Mio marito è stato in Comunità poco più di 5 mesi. In quei mesi ho visto un cambiamento continuo e costante, un uomo concentrato a capire i propri meccanismi emotivi, le proprie debolezze, supportato da professionisti capaci ed inflessibili. Io dal lato mio ho frequentato le riunioni di Gruppo dei familiari che sono un supporto a capire che non sei solo, che altri capiscono ciò che le persone vicino a te non possono capire sino in fondo… Tutte le domeniche mio figlio ed io andavamo in Comunità per stare con mio marito e con il papà. In questi cinque mesi a casa con nostro figlio ho lavorato per dare un segno di continuità, di famiglia anche se il papà era lontano. Mi sono dedicata al bambino con affetto “doppio”, mantenendo sempre il legame con il papà con le telefonate quotidiane serali.

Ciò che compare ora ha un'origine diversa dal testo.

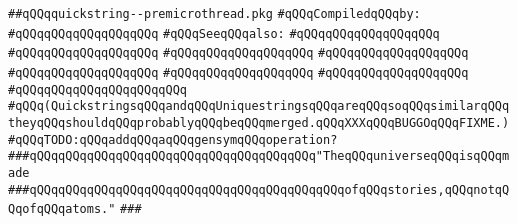 \label{src/lib/src/quickstring--premicrothread.pkg}
\verb|##qQQqquickstring--premicrothread.pkg|\newline
\newline
\verb|#qQQqCompiledqQQqby:|\newline
\verb|#qQQqqQQqqQQqqQQqqQQq|\newline
\newline
\verb|#qQQqSeeqQQqalso:|\newline
\verb|#qQQqqQQqqQQqqQQqqQQq|\newline
\verb|#qQQqqQQqqQQqqQQqqQQq|\newline
\verb|#qQQqqQQqqQQqqQQqqQQq|\newline
\verb|#qQQqqQQqqQQqqQQqqQQq|\newline
\verb|#qQQqqQQqqQQqqQQqqQQq|\newline
\verb|#qQQqqQQqqQQqqQQqqQQq|\newline
\verb|#qQQqqQQqqQQqqQQqqQQq|\newline
\verb|#qQQqqQQqqQQqqQQqqQQq|\verb|qQQq|\newline
\verb|#qQQq(QuickstringsqQQqandqQQqUniquestringsqQQqareqQQqsoqQQqsimilarqQQqtheyqQQqshouldqQQqprobablyqQQqbeqQQqmerged.qQQqXXXqQQqBUGGOqQQqFIXME.)|\newline
\newline
\verb|#qQQqTODO:qQQqaddqQQqaqQQqgensymqQQqoperation?|\newline
\newline
\newline
\verb|###qQQqqQQqqQQqqQQqqQQqqQQqqQQqqQQqqQQqqQQq"TheqQQquniverseqQQqisqQQqmade|\newline
\verb|###qQQqqQQqqQQqqQQqqQQqqQQqqQQqqQQqqQQqqQQqqQQqofqQQqstories,qQQqnotqQQqofqQQqatoms."|\newline
\verb|###|\newline
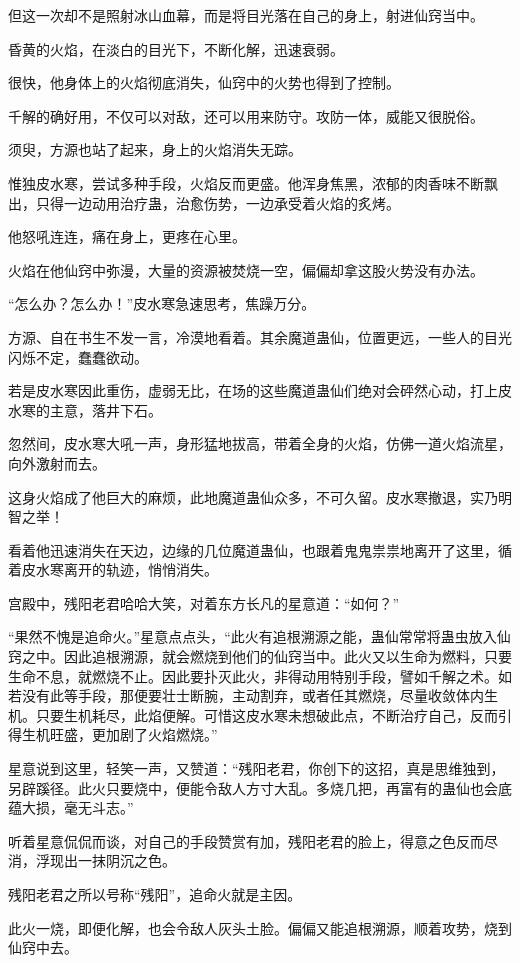 \begin{this_body}
但这一次却不是照射冰山血幕，而是将目光落在自己的身上，射进仙窍当中。

昏黄的火焰，在淡白的目光下，不断化解，迅速衰弱。

很快，他身体上的火焰彻底消失，仙窍中的火势也得到了控制。

千解的确好用，不仅可以对敌，还可以用来防守。攻防一体，威能又很脱俗。

须臾，方源也站了起来，身上的火焰消失无踪。

惟独皮水寒，尝试多种手段，火焰反而更盛。他浑身焦黑，浓郁的肉香味不断飘出，只得一边动用治疗蛊，治愈伤势，一边承受着火焰的炙烤。

他怒吼连连，痛在身上，更疼在心里。

火焰在他仙窍中弥漫，大量的资源被焚烧一空，偏偏却拿这股火势没有办法。

“怎么办？怎么办！”皮水寒急速思考，焦躁万分。

方源、自在书生不发一言，冷漠地看着。其余魔道蛊仙，位置更远，一些人的目光闪烁不定，蠢蠢欲动。

若是皮水寒因此重伤，虚弱无比，在场的这些魔道蛊仙们绝对会砰然心动，打上皮水寒的主意，落井下石。

忽然间，皮水寒大吼一声，身形猛地拔高，带着全身的火焰，仿佛一道火焰流星，向外激射而去。

这身火焰成了他巨大的麻烦，此地魔道蛊仙众多，不可久留。皮水寒撤退，实乃明智之举！

看着他迅速消失在天边，边缘的几位魔道蛊仙，也跟着鬼鬼祟祟地离开了这里，循着皮水寒离开的轨迹，悄悄消失。

宫殿中，残阳老君哈哈大笑，对着东方长凡的星意道：“如何？”

“果然不愧是追命火。”星意点点头，“此火有追根溯源之能，蛊仙常常将蛊虫放入仙窍之中。因此追根溯源，就会燃烧到他们的仙窍当中。此火又以生命为燃料，只要生命不息，就燃烧不止。因此要扑灭此火，非得动用特别手段，譬如千解之术。如若没有此等手段，那便要壮士断腕，主动割弃，或者任其燃烧，尽量收敛体内生机。只要生机耗尽，此焰便解。可惜这皮水寒未想破此点，不断治疗自己，反而引得生机旺盛，更加剧了火焰燃烧。”

星意说到这里，轻笑一声，又赞道：“残阳老君，你创下的这招，真是思维独到，另辟蹊径。此火只要烧中，便能令敌人方寸大乱。多烧几把，再富有的蛊仙也会底蕴大损，毫无斗志。”

听着星意侃侃而谈，对自己的手段赞赏有加，残阳老君的脸上，得意之色反而尽消，浮现出一抹阴沉之色。

残阳老君之所以号称“残阳”，追命火就是主因。

此火一烧，即便化解，也会令敌人灰头土脸。偏偏又能追根溯源，顺着攻势，烧到仙窍中去。


\end{this_body}
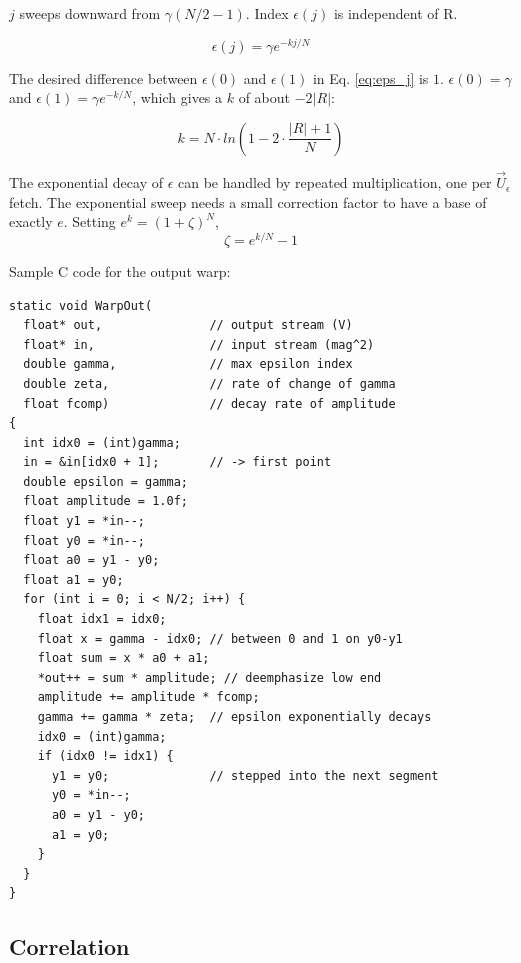 $j$ sweeps downward from $\gamma(N/2-1)$.
Index $\epsilon(j)$ is independent of R.

\begin{equation}  \label{eq:eps_j}
\epsilon(j) = \gamma e^{-kj/N}
\end{equation}

The desired difference between $\epsilon(0)$ and $\epsilon(1)$ in
Eq. \ref{eq:eps_j} is $1$. $\epsilon(0) = \gamma$
and $\epsilon(1) = \gamma e^{-k/N}$,
which gives a $k$ of about $-2|R|$:

\begin{equation}  \label{eq:k}
k = N \cdot ln \left(1 - 2 \cdot \frac{|R| + 1}{N} \right)
\end{equation}

The exponential decay of $\epsilon$ can be handled by repeated multiplication,
one per $\vec{U}_\epsilon$ fetch.
The exponential sweep needs a small correction factor to have a base of exactly
$e$.
Setting $e^{k} = (1 + \zeta)^{N}$,
\begin{equation}
\zeta = e^{k/N} - 1
\end{equation}

Sample C code for the output warp:

\begin{lstlisting}[float,floatplacement=H]
static void WarpOut(
  float* out,               // output stream (V)
  float* in,                // input stream (mag^2)
  double gamma,             // max epsilon index
  double zeta,              // rate of change of gamma
  float fcomp)              // decay rate of amplitude
{
  int idx0 = (int)gamma;
  in = &in[idx0 + 1];       // -> first point
  double epsilon = gamma;
  float amplitude = 1.0f;
  float y1 = *in--;
  float y0 = *in--;
  float a0 = y1 - y0;
  float a1 = y0;
  for (int i = 0; i < N/2; i++) {
    float idx1 = idx0;
    float x = gamma - idx0; // between 0 and 1 on y0-y1
    float sum = x * a0 + a1;
    *out++ = sum * amplitude; // deemphasize low end
    amplitude += amplitude * fcomp;
    gamma += gamma * zeta;  // epsilon exponentially decays
    idx0 = (int)gamma;
    if (idx0 != idx1) {
      y1 = y0;              // stepped into the next segment
      y0 = *in--;
      a0 = y1 - y0;
      a1 = y0;
    }
  }
}
\end{lstlisting}


\subsection{Correlation}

Oggi mio marito è a casa, lavora, è un papà contento con un bambino felice, siamo sereni nel nostro quotidiano. Siamo stati ripagati dei sacrifici fatti.

A cosa ha dovuto rinunciare della sua vita personale per seguire il percorso di suo marito?

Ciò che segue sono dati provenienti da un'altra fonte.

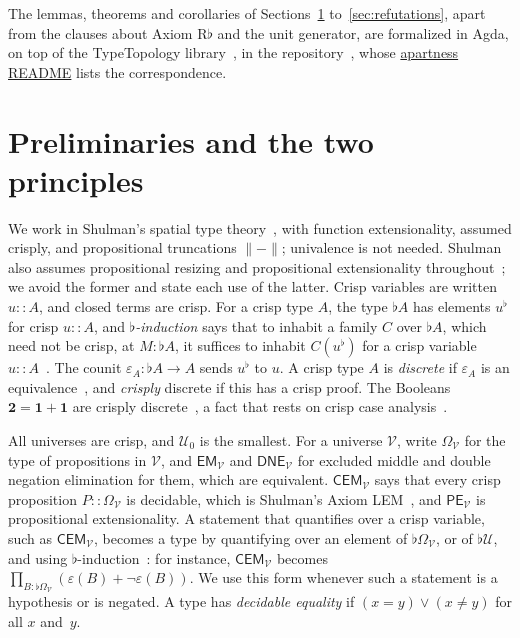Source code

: \documentclass[11pt]{amsart}
\theoremstyle{definition}
\theoremstyle{remark}
\newcommand{\U}{\mathcal U}
\newcommand{\V}{\mathcal V}
\newcommand{\Uz}{\mathcal U_0}
\newcommand{\B}{\mathbf 2}
\newcommand{\one}{\mathbf 1}
\newcommand{\Om}{\Omega}
\newcommand{\crisp}{\mathrel{::}}
\newcommand{\cu}{\varepsilon}
\newcommand{\fl}[1]{{#1}^{\flat}}
\newcommand{\trunc}[1]{\lVert #1\rVert}
\newcommand{\EM}{\mathsf{EM}}
\newcommand{\DNE}{\mathsf{DNE}}
\newcommand{\CEM}{\mathsf{CEM}}
\newcommand{\PE}{\mathsf{PE}}
\begin{document}
The lemmas, theorems and corollaries of Sections~\ref{sec:prelim}
to~\ref{sec:refutations}, apart from the clauses about Axiom R$\flat$ and
the unit generator, are formalized in Agda, on top of the TypeTopology
library~\cite{TypeTopology}, in the repository~\cite{Formalization},
whose \href{https://github.com/zwanzigerc/cohesion/blob/171714333d2c480a273e3b37293a4a7fc2655526/apartness/README.md\#results-and-agda-names}{apartness README} lists the correspondence.

\section{Preliminaries and the two principles}\label{sec:prelim}

We work in Shulman's spatial type theory~\cite[\S\S2--6]{Shulman2018},
with function extensionality, assumed crisply, and propositional
truncations $\trunc{-}$; univalence is not needed. Shulman also assumes
propositional resizing and propositional extensionality
throughout~\cite[\S1]{Shulman2018}; we avoid the former and state each
use of the latter. Crisp variables are written $u\crisp A$, and closed
terms are crisp. For a crisp type $A$, the type $\flat A$ has elements
$\fl u$ for crisp $u\crisp A$, and \emph{$\flat$-induction} says that to
inhabit a family $C$ over $\flat A$, which need not be crisp, at
$M:\flat A$, it suffices to inhabit $C(\fl u)$ for a crisp variable
$u\crisp A$~\cite[\S4.2]{Shulman2018}. The counit $\cu_A:\flat A\to A$
sends $\fl u$ to $u$. A crisp type $A$ is \emph{discrete} if $\cu_A$ is
an equivalence~\cite[Definition~6.12]{Shulman2018}, and \emph{crisply}
discrete if this has a crisp proof. The Booleans $\B=\one+\one$ are
crisply discrete~\cite[Theorems~6.19 and~6.21]{Shulman2018}, a fact that
rests on crisp case analysis~\cite[Theorem~5.4]{Shulman2018}.

All universes are crisp, and $\Uz$ is the smallest. For a universe
$\V$, write $\Om_\V$ for the type of propositions in $\V$, and $\EM_\V$
and $\DNE_\V$ for excluded middle and double negation elimination for
them, which are equivalent. $\CEM_\V$ says
that every crisp proposition $P\crisp\Om_\V$ is decidable, which is
Shulman's Axiom LEM~\cite[\S2.1]{Shulman2018}, and $\PE_\V$ is
propositional extensionality. A statement that quantifies over a crisp
variable, such as $\CEM_\V$, becomes a type by quantifying over an
element of $\flat\Om_\V$, or of $\flat\U$, and using
$\flat$-induction~\cite[Remarks~6.28 and~8.1]{Shulman2018}: for instance,
$\CEM_\V$ becomes $\prod_{B:\flat\Om_\V}(\cu(B)+\neg\cu(B))$. We use this
form whenever such a statement is a hypothesis or is negated. A type has
\emph{decidable equality} if $(x=y)\vee(x\neq y)$ for all $x$ and~$y$.
\end{document}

Mi chiedete e parlate di rinunce… La vita di un drogato e di chi gli sta accanto è una rinuncia. Perché lui rinuncia alla vita e le persone che gli stanno accanto rinunciano ad essere se stessi. Perché la dipendenza fagocita tutto e tutti. Io ho voluto rinunciare a non vivere più, ho deciso per tutti… Ho smesso di lavorare nella società in cui lavoravo da 10 anni, non per scelta personale. Questo fatto però l’ho voluto gestire a nostro vantaggio, mi sono dedicata ancora di più alla famiglia, a lui, ma anche a me stessa. Avevo bisogno di ritrovare un po’ di serenità e me stessa.

Oggi posso dire che mi è andata bene, ci è andata bene. All’inizio reagisci d’istinto, non sei consapevole delle conseguenze perché non ne puoi più… Poi hai la fortuna di incontrare una Comunità che ti dà speranza, ti affidi. Lavorano benissimo, ma soprattutto – e questo lo dico con grande amore – mio marito ha avuto la capacità di cogliere l’opportunità e di capire, da uomo intelligente, che aveva la possibilità di lavorare su sé stesso e di uscire da una vita che non viveva.

Rifarebbe le stesse scelte?

Ci sono stati momenti, soprattutto all’inizio, in cui ho pensato che dovevo pensare a me stessa ed a mio figlio. Oggi posso dire che questa è la mia vita e la vita che volevo, che le difficoltà e quelle che sembravano rinunce non lo sono state, sono stati dei passaggi, dei momenti difficili che la vita ci riserva.